Fui obrigada a reconhecer que tinha ido além do que podia, que era preciso respeitar alguns limites. Que tinha limites! Precisava abrir mão de algo, dar um tempo, estabelecer prioridades. Minha família, minha filha vinha em primeiro lugar, sem dúvida nenhuma. Sabe o que é você só lembrar que tem uma filha depois de olhar para foto dela num porta retrato? Não lembrar que tinha família, pais, marido, filha ou o nome deles? Fiquei assombrada quando me dei conta que tinha uma bebê. Corri para buscá-la na escola. Não queria nunca mais sentir aquele vazio, aquele branco sem fim. Não é fácil perder sua identidade, ainda que por instantes.

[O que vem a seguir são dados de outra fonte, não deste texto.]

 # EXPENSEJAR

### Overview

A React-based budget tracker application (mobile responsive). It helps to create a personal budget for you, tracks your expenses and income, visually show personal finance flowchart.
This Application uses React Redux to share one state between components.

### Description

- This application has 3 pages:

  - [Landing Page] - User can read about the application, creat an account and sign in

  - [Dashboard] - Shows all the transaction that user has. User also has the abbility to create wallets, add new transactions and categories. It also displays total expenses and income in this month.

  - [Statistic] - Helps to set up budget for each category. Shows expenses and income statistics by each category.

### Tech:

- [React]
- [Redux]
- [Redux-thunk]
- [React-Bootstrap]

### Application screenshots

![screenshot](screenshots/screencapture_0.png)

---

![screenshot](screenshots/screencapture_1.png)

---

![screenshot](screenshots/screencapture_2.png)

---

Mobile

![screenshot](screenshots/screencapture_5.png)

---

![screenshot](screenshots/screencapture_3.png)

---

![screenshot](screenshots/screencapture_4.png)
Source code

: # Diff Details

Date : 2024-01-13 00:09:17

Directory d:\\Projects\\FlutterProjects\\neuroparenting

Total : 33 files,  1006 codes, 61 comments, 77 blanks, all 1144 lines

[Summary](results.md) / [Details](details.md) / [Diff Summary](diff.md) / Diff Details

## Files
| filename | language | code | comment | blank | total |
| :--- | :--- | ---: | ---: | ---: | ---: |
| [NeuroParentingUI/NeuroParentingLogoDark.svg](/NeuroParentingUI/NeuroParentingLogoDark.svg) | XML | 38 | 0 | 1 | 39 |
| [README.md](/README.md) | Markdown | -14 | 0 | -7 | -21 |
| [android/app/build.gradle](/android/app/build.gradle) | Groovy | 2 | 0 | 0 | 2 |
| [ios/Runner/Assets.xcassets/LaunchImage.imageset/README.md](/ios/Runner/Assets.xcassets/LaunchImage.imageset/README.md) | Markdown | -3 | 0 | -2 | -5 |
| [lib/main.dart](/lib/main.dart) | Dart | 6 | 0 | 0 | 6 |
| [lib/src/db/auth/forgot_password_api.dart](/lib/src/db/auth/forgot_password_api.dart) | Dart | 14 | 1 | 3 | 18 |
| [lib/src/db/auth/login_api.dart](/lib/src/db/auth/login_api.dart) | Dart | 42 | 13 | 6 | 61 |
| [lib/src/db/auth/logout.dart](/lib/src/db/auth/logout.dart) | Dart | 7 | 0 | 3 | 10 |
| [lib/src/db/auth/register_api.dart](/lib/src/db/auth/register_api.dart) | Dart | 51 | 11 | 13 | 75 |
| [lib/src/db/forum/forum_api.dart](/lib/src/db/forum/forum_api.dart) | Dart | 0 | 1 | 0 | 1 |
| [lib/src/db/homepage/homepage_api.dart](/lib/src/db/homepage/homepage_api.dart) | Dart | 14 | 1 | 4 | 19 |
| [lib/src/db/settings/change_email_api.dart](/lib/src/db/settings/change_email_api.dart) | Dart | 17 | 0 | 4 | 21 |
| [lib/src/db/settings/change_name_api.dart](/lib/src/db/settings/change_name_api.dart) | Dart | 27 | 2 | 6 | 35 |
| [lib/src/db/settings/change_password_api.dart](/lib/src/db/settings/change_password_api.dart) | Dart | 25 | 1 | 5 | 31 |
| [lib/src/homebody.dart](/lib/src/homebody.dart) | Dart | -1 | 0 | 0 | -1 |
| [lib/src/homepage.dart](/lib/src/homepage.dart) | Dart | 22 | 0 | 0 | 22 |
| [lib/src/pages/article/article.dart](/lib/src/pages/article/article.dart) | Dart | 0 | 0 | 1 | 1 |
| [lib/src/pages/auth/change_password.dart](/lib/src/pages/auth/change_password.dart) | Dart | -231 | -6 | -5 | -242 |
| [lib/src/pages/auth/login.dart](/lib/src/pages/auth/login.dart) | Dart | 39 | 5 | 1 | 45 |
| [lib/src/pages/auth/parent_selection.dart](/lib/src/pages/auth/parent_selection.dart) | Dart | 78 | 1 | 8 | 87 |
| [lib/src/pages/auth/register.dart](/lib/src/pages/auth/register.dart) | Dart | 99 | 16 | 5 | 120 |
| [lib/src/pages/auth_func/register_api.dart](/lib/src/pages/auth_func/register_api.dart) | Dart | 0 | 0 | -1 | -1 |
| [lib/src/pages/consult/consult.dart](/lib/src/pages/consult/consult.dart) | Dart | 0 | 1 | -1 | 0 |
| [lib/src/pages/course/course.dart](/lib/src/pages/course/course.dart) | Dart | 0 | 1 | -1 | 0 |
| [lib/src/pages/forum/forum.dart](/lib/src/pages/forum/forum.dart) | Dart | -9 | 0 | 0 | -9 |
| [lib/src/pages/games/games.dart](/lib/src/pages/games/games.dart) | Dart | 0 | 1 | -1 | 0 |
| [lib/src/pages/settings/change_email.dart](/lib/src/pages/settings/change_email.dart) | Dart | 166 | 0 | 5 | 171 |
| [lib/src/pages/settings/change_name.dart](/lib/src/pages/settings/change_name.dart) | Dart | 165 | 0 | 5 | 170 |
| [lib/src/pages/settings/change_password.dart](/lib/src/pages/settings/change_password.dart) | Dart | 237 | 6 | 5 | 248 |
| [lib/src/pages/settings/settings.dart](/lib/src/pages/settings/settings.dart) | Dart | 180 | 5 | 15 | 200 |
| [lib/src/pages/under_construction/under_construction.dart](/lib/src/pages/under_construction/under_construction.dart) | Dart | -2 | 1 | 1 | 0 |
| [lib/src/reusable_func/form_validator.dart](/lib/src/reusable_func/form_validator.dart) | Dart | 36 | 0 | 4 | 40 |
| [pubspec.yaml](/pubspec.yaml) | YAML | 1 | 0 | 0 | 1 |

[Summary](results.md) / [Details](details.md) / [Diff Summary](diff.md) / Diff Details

Abandonei a pós a distância. Terminei a outra  pós não sei como... realmente não sei como concluí o trabalho final. Continuava a ir no cursinho simplesmente porque achava que tinha que ir... a verdade é que havia desistido de estudar, ainda que não tivesse consciência total disso. Realmente só voltava para lá para  ter certeza de que não tinha esquecido tudo.  Era uma prova de coragem entrar naquele lugar todo dia. Algo como quando se cai de um cavalo, é preciso montar imediatamente para não ficar com medo. Já havia caído do cavalo (real) e meu primeiro impulso foi subir na sela novamente, sabia que era preciso enfrentar aquilo. Voltar para o curso no dia seguinte foi como montar no cavalo novamente, era preciso dominar o pânico. Era preciso encarar a escada. Até hoje essa escada me causa pesadelos... vejo ela se esfacelando em milhões de pedacinhos... cada um com a forma de uma letra, número, signo... e todos eles caindo sobre mim, enquanto tento buscar o sentido, mas não consigo ler...  termino soterrada. Mal olhava para a escada quando entrava no curso, ela me dava calafrios. Sentia-me aliviada quando conseguia atravessar aquele muro amarelo sem ter um novo  "branco". Só faltava soltar fogos de artifícios quando entendia o que o professor falava, principalmente quando me lembrava de já saber do que ele estava falando. Minha memória de conhecimentos profissionais voltava aos poucos, devagarinho. Durante dias assistia cada maldita aula apenas para ter certeza de que ainda sabia tudo aquilo, que não havia nenhum dano permanente. Deixei de sentar na primeira fileira, deixei de perguntar, responder, conversar, discutir, debater, estudar em grupo... nunca mais!... como correr o risco?...  tinha medo de não conseguir coordenar uma frase inteligível. Fui me sentar lá atrás... desisti de forçar a situação. 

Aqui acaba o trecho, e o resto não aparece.